Back to kernel

Pipeline, March/April 1996, vol.7, no.2
Copyright © 1996 Silicon Graphics


Kernel Processes in IRIX 5.3 and IRIX 6.1

This article provides a brief description of some of the most commonly asked
about IRIX kernel processes in IRIX 5.3 and IRIX 6.1: shaked, bdflush,
vfs_sync, pdflush, bpqueue and xfsd. None of these kernel processes have manual
pages, and the information offered in the on-line manuals is limited. All of
these kernel processes deal with freeing up dynamically allocated kernel
memory.

Two other important kernel processes, sched and vhand, will not be discussed in this article because they are well known processes common in Unix environments.

A kernel process is created by the kernel at boot time and always runs in kernel mode. All code for kernel processes resides within the Unix kernel, /unix.

Normally, kernel processes run at a high non-degrading priority, NDPHIMIN, so that they do not get preempted by a normal priority process. Executing at NDPHIMIN priority also allows higher real-time priority (priorities NDPHIMAX through NDPHIMIN -1) processes to exe-cute before the kernel processes. For an explanation of NDPHIMIN and NDPHIMAX refer to the manual page for schedctl(2).

On multi-processor systems, kernel processes are scheduled to execute across all CPUs so that they run concurrently. There are three means of communicating with kernel processes: systune(1M), npri(1) and syssgi(2).

Shaked

Shaked is a new kernel process that was introduced as part of IRIX 6.1. Prior to IRIX 6.1, its function was handled by the kernel process vhand.

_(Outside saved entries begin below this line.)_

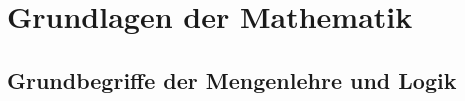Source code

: \documentclass[ngerman,a4paper]{report}
\theoremstyle{changebreak}
\begin{document}
\chapter{Grundlagen der Mathematik}
\setcounter{section}{1}
\section{Grundbegriffe der Mengenlehre und Logik}


\printindex
\end{document}
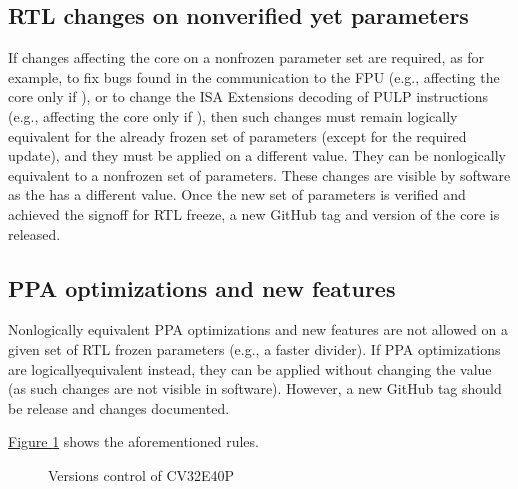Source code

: \documentclass[letterpaper,10pt,english]{sphinxmanual}
\begin{document}
\subsection{RTL changes on non\sphinxhyphen{}verified yet parameters}
\label{\detokenize{core_versions:rtl-changes-on-non-verified-yet-parameters}}
\sphinxAtStartPar
If changes affecting the core on a non\sphinxhyphen{}frozen parameter set are required,
as for example, to fix bugs found in the communication to the FPU (e.g., affecting the core only if ),
or to change the ISA Extensions decoding of PULP instructions (e.g., affecting the core only if ),
then such changes must remain logically equivalent for the already frozen set of parameters (except for the required  update), and they must be applied on a different  value. They can be non\sphinxhyphen{}logically equivalent to a non\sphinxhyphen{}frozen set of parameters.
These changes are visible by software as the  has a different value.
Once the new set of parameters is verified and achieved the sign\sphinxhyphen{}off for RTL freeze,
a new GitHub tag and version of the core is released.


\subsection{PPA optimizations and new features}
\label{\detokenize{core_versions:ppa-optimizations-and-new-features}}
\sphinxAtStartPar
Non\sphinxhyphen{}logically equivalent PPA optimizations and new features are not allowed on a given set
of RTL frozen parameters (e.g., a faster divider).
If PPA optimizations are logically\sphinxhyphen{}equivalent instead, they can be applied without
changing the  value (as such changes are not visible in software).
However, a new GitHub tag should be release and changes documented.

\sphinxAtStartPar
\hyperref[\detokenize{core_versions:rtl-freeze-rules}]{Figure \ref{\detokenize{core_versions:rtl-freeze-rules}}} shows the aforementioned rules.

\begin{figure}[htbp]
\centering
\capstart

\noindent{}
\caption{Versions control of CV32E40P}\label{\detokenize{core_versions:rtl-freeze-rules}}\end{figure}
\end{document}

Parts of the kernel, such as device drivers and file systems, dynamically allocate kernel memory. Some of this memory is used for I/O buffers. In order to speed up memory allocation and to facilitate the memory collection process, groups of fixed size memory blocks are preallocated and then assigned when a memory allocation request is made.

When the system as a whole goes below a certain amount of allocated memory (defined by the kernel parameter gpgshi, tunable with systune), the kernel takes steps to free (or "shake loose") enough memory so it can continue to function. Shaked frees preallocated memory blocks previously allocated by the kernel. Shaked also performs I/O on the memory associated with I/O buffers so that this memory can be freed.

Bdflush

Bdflush is responsible for flushing delayed write efs(4) I/O buffers from memory to disk. A delayed write buffer is a block of file data that is currently held in memory by the kernel and has not yet been written to disk. The kernel delays the write of the buffer until absolutely necessary to increase I/O performance. If an I/O operation is performed on the delayed write buffer, no disk access is necessary to retrieve the buffer from disk since it is already resident in memory. Whenever possible, a number of buffers are written at one time in a single call to the disk driver (e.g., if the disk blocks are contiguous).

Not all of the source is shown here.